Não obstante o Princípio de Saisine, positivado no Artigo 1.784 da Lei no. 10.406/2002 ("CC/2002"), segundo o qual, aberta a sucessão (com a morte), "a herança transmite-se, desde logo, aos herdeiros legítimos e testamentário", o ordenamento jurídico brasileiro prevê diferentes sistemas para o efetivo recebimento, disponibilidade ou partilha dos bens e direitos deixados pelo falecido, ou pelo menos para a regularização/legalização de tal recebimento, disponibilidade ou partilha, a saber, o Inventário Judicial pelo rito tradicional, o Inventário Judicial pelo rito de Arrolamento Sumário, o Inventário Judicial pelo rito de Arrolamento Comum, o Inventário Extrajudicial, o levantamento de determinados valores diretamente por meio administrativo com base na Lei no. 6.858/1980, o Pedido de Alvará Judicial e a habilitação direta dos sucessores nos Processos Judiciais em tramitação quando do falecimento.

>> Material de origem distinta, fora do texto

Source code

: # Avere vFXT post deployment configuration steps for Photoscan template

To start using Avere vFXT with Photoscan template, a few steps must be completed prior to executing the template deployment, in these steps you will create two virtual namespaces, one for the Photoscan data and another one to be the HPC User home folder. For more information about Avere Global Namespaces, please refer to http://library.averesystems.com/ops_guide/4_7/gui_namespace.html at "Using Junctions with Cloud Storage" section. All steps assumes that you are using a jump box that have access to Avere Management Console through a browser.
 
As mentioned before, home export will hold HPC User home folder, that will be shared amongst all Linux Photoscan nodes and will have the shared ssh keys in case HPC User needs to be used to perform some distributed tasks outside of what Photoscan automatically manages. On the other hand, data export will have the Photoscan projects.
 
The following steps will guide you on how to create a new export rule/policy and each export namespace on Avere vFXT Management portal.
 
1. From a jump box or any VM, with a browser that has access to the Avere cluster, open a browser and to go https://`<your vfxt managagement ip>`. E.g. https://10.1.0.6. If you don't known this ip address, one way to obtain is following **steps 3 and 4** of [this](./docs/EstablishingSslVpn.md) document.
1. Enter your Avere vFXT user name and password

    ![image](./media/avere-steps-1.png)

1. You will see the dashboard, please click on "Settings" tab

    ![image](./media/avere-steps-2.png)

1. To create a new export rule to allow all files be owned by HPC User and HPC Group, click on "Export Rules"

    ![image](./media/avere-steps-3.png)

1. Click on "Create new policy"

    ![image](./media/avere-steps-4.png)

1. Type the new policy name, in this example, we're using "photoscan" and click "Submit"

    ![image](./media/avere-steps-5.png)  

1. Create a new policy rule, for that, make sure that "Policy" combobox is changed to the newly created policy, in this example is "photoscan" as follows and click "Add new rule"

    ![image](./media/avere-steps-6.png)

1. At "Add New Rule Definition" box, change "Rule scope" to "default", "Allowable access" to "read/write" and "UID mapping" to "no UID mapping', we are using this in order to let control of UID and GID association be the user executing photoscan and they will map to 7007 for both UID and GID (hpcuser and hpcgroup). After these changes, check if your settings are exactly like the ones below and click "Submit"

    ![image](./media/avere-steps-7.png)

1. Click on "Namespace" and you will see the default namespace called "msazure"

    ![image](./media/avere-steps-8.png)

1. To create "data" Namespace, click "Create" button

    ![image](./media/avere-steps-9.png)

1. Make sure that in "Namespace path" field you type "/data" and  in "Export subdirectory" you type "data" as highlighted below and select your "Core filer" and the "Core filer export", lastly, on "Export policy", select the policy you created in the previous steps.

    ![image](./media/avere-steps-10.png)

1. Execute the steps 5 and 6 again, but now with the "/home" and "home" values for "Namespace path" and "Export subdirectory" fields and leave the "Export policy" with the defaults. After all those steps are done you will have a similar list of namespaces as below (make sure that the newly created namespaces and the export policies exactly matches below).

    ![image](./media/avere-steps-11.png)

O Inventário Judicial pelo rito tradicional é o procedimento de inventário judicial mais complexo e demorado, disciplinado nos Artigos 610 a 658 da Lei no. 13.105/2015 ("CPC/2015") c/c os Artigos 1.991 a 2.027 do CC/2002.

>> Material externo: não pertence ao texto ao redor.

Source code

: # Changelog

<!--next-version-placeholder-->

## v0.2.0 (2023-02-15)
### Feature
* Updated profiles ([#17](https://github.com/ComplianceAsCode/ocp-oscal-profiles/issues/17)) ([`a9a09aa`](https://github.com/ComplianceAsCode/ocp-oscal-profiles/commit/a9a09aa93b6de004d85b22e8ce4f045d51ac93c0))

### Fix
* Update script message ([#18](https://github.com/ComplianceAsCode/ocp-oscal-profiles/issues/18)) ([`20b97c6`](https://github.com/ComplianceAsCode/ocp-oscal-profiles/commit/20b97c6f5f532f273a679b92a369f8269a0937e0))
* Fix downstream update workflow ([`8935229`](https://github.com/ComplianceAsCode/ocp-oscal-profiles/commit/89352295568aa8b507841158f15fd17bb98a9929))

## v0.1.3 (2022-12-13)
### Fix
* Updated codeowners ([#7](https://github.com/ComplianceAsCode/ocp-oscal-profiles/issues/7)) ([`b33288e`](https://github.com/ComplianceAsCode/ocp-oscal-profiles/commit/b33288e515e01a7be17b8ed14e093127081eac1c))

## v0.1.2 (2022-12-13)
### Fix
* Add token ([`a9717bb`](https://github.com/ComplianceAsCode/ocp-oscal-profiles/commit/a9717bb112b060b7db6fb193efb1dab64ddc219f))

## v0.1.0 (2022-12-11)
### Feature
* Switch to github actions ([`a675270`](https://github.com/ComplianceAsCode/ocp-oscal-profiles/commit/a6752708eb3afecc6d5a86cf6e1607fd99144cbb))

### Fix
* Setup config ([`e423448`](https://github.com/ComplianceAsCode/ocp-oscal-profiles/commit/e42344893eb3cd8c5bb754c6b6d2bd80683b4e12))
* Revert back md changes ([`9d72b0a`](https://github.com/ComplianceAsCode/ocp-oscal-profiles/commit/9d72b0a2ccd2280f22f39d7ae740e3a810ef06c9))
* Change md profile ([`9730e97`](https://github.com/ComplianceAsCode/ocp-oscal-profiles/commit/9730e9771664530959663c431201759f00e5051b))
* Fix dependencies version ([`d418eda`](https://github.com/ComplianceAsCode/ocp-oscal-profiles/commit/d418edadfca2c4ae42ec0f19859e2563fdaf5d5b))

O Inventário Judicial pelo rito de Arrolamento Sumário é o procedimento de inventário judicial simplificado disciplinado nos Artigos 659 a 663 do CPC/2015 e adotado nos casos em que só há um interessado ou em que todos os interessados estão de acordo quanto à partilha e não há interessado civilmente incapaz.

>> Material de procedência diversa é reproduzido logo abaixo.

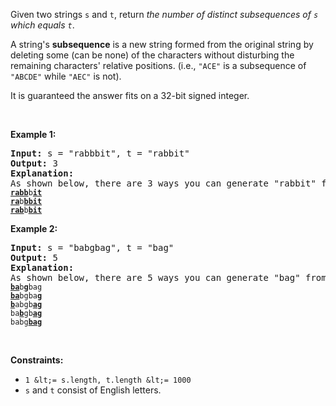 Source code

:Given two strings `` s `` and `` t ``, return _the number of distinct subsequences of `` s `` which equals `` t ``_.

A string's __subsequence__ is a new string formed from the original string by deleting some (can be none) of the characters without disturbing the remaining characters' relative positions. (i.e., `` "ACE" `` is a subsequence of `` "ABCDE" `` while `` "AEC" `` is not).

It is guaranteed the answer fits on a 32-bit signed integer.

&nbsp;

__Example 1:__

<pre>
<strong>Input:</strong> s = "rabbbit", t = "rabbit"
<strong>Output:</strong> 3
<strong>Explanation:</strong>
As shown below, there are 3 ways you can generate "rabbit" from S.
<code><strong><u>rabb</u></strong>b<strong><u>it</u></strong></code>
<code><strong><u>ra</u></strong>b<strong><u>bbit</u></strong></code>
<code><strong><u>rab</u></strong>b<strong><u>bit</u></strong></code>
</pre>

__Example 2:__

<pre>
<strong>Input:</strong> s = "babgbag", t = "bag"
<strong>Output:</strong> 5
<strong>Explanation:</strong>
As shown below, there are 5 ways you can generate "bag" from S.
<code><strong><u>ba</u></strong>b<u><strong>g</strong></u>bag</code>
<code><strong><u>ba</u></strong>bgba<strong><u>g</u></strong></code>
<code><u><strong>b</strong></u>abgb<strong><u>ag</u></strong></code>
<code>ba<u><strong>b</strong></u>gb<u><strong>ag</strong></u></code>
<code>babg<strong><u>bag</u></strong></code></pre>

&nbsp;

__Constraints:__

*   `` 1 &lt;= s.length, t.length &lt;= 1000 ``
*   `` s `` and `` t `` consist of English letters.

O Inventário Judicial pelo rito de Arrolamento Comum é o procedimento de inventário judicial simplificado disciplinado nos Artigos 664 e 665 do CPC/2015 e adotado nos casos em que os bens inventariados têm valor total igual ou inferior a 1.000 salários mínimos, podendo ser adotado inclusive se houver interessado incapaz, desde que concordem todos os interessados e o Ministério Público.
Por oportuno, cumpre esclarecer aqui que o Inventário Judicial pelo rito de Arrolamento (Sumário ou Comum) não se confunde com a medida cautelar de Arrolamento de Bens prevista no Artigo 301 e no § 1o. do Artigo 381, ambos do CPC/2015, pois esta visa à prática de atos de apreensão e/ou de documentação dos bens para fins de asseguração do direito, nem se confunde com o Arrolamento de Bens previsto no Artigo 740 do CPC/2015, pois este só tem lugar em relação à herança jacente.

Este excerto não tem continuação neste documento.